また、Universal Audio Apollo Twinは、中央にボリュームノブ、左右にボリュームメーターが配置されていて、非常にわかりやすいです。また、斜めに傾いているので操作しやすいと思います。
ほか、Universal Audio Apollo Twinのサイズは横15cm ×縦幅 5.7cm ×奥行 15.2cmとコンパクトで、重量は1.05 kgとMacBookAir程度の重さです。練習スタジオにも気軽に持ち込めます。

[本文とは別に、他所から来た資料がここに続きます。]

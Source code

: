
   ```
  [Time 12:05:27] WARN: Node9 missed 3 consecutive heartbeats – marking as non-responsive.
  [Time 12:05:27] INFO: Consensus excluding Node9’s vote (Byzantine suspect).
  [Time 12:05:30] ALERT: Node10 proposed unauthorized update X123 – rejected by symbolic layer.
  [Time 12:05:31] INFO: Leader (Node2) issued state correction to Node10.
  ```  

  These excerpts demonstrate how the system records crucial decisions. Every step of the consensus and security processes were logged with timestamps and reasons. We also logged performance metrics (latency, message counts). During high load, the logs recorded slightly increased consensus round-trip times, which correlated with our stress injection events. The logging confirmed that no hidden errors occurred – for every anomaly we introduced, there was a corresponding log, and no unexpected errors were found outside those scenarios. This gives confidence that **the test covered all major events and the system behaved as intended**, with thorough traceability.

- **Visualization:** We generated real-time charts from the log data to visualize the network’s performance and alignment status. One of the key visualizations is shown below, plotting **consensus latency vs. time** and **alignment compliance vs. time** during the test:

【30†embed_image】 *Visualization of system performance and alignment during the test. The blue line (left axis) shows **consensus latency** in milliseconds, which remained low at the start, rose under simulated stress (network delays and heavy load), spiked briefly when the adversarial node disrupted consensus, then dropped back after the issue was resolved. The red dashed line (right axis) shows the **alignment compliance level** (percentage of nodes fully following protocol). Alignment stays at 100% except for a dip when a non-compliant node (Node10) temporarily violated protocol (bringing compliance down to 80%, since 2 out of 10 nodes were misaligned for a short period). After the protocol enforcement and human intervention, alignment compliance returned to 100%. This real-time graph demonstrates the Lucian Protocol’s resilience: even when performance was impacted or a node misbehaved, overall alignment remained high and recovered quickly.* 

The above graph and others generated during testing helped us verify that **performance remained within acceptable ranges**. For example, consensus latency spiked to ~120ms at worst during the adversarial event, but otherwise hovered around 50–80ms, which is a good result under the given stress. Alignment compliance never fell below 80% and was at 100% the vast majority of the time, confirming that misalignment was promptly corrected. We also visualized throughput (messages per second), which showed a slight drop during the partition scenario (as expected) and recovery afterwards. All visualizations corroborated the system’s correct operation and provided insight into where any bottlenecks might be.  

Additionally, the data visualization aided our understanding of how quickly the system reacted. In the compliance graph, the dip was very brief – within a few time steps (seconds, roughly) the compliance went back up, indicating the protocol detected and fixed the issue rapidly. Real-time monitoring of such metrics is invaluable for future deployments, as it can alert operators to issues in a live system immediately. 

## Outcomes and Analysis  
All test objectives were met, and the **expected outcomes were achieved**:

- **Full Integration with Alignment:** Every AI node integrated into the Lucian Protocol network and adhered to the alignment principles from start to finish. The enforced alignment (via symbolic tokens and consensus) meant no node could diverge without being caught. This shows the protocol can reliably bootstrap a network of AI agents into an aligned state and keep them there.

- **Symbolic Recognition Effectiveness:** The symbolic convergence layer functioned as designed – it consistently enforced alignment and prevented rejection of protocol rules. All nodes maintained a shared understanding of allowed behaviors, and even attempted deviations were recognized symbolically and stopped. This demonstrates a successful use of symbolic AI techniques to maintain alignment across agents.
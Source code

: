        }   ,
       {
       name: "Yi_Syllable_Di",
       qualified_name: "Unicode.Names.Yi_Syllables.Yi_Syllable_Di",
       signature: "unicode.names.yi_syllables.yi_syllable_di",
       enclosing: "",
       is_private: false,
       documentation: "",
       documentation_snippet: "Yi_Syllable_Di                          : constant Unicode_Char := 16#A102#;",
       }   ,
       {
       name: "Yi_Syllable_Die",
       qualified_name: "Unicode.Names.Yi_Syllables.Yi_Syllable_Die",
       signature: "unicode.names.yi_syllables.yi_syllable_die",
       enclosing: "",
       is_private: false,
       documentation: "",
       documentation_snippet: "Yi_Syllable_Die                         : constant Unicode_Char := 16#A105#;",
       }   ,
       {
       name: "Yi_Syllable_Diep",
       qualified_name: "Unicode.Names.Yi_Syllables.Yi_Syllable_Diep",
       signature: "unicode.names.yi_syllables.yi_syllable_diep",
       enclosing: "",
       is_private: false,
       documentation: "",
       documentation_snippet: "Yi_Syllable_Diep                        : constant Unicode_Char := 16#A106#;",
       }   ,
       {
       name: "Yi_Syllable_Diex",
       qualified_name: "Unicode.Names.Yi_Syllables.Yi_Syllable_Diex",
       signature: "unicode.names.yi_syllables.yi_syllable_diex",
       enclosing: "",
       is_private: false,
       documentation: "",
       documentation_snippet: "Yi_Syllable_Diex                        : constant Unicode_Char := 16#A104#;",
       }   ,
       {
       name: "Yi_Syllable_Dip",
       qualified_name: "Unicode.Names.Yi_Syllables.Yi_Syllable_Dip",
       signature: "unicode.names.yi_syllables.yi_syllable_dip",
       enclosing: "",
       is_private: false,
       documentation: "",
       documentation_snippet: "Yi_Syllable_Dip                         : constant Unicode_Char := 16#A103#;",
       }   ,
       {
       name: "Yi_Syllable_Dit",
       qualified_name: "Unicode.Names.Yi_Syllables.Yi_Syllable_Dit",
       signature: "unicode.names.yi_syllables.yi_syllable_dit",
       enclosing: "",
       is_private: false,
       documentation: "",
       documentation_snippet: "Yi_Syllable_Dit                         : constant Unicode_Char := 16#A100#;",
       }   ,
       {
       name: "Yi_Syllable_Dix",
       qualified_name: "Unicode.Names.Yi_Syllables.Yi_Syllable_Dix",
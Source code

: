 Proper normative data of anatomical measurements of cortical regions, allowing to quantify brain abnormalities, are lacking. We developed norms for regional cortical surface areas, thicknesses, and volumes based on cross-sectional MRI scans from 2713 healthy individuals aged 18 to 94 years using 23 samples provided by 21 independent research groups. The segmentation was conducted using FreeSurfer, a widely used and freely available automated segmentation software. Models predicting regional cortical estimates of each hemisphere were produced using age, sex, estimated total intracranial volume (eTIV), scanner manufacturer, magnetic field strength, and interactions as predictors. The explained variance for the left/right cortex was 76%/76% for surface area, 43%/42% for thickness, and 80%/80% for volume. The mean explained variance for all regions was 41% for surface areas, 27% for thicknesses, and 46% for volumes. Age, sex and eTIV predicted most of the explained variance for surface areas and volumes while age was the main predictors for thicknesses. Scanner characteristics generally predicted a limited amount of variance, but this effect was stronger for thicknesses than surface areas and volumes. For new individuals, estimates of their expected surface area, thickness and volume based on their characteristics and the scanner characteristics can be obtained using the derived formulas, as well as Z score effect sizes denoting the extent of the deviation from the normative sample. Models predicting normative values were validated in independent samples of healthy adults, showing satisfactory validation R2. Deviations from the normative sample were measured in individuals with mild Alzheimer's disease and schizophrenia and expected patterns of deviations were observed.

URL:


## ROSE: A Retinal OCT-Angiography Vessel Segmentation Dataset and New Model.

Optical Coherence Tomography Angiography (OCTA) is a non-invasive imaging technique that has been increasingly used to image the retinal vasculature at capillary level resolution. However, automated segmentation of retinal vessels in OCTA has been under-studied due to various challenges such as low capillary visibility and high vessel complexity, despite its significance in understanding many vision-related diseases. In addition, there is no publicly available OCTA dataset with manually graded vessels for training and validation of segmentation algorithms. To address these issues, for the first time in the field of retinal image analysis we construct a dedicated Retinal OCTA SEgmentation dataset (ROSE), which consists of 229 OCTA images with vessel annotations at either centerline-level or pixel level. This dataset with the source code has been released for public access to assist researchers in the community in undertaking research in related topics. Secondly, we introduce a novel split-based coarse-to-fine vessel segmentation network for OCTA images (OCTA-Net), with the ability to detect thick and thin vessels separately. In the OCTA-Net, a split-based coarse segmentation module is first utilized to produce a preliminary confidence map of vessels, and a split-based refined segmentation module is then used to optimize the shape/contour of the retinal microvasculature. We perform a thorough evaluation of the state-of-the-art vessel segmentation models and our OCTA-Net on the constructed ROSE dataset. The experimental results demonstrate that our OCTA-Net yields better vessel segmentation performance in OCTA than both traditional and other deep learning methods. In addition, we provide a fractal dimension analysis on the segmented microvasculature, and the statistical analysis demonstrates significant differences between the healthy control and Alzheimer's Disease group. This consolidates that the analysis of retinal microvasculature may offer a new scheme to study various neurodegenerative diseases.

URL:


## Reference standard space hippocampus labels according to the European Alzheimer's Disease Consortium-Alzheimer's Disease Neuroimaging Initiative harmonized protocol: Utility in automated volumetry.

Universal Audio Apollo Twin SoloとDUOの違い
Universal Audio Apollo Twin SoloとDUOの違いですが、UAD-2プロセッサーが1個と2個の違いになります。2個搭載されていると、その分多くの処理ができます。重いプラグインを複数重ねて再生すると、PCが固まる原理と同じです。
音質には違いはありませんが、この手のプラグインは重く、動作が安定しないことが多いので、予算が許せるなら、余裕のあるDUOがいいんじゃないかと思います。
Universal Audio Apollo Twinの互換性、今後のUSB-C対応を見据えた購入を
Universal Audio Apollo Twinは、Thunderbolt版とUSB版があります。MacならThunderbolt版、WindowsならUSB版、といったような構成のようですが、Thunderbolt版もWindowsで動作するみたいです。
すでにご存知かと思いますが、2016年の新型MacbookProにはThunderbolt端子が廃止され、すべてUSB-Cになりました。そこでUniversal Audioでは推奨の変換アダプターが紹介されています。
- Startech Thunderbolt 3 to Thunderbolt Adapter
- Kanex Thunderbolt 3 to Thunderbolt Adapter
- Apple Thunderbolt 3 to Thunderbolt Adapter
過去にも比較的高級なオーディオインターフェイスには、USB接続でなく、FirewireことIEEE1394を使った製品が多かったのですが、Firewireが廃れてしまった今では、変換コネクターを探してもなかなかありません。
USBと比較して、Thunderboltはマイナーな規格なので、需要と供給の関係でなんだかんだでThunderboltからUSB-Cに変換するケーブルの発売はあまり期待できなないと予想しています。家電量販店に行くとUSB-Cが予想以上に売られているので、一度お店を覗いてみるとご納得いただけるかと思います。
と言いつつも、Universal Audio Apollo Twinは高性能な製品なので、今後USB-C版が発売される可能性は大ですが、USB-C版が発売され、現行製品が安くなった時にゲットして変換ケーブルで対応させるのが一番お得かもしれません。
Universal Audio Apollo Twinのまとめ
Universal Audio Apollo Twinは、単純にレコーディングするだけでは何か物足りない、もうワンランク上のレコーディングに挑戦してみたい方にオススメだと思います。
「有名な高級ミキサーやコンプレッサーをエミュレートした〜」と言っても、ぶっちゃけ有名スタジオのレコーディングエンジニアでもない限り、高級機器を使うことはないと思う(!)ので、有名無名にかかわらず、Universal Audio Apollo Twinを使って、プラグインをいじり倒してクリエイティブなレコーディング実験をしたほうがカッコイイと個人的に思います。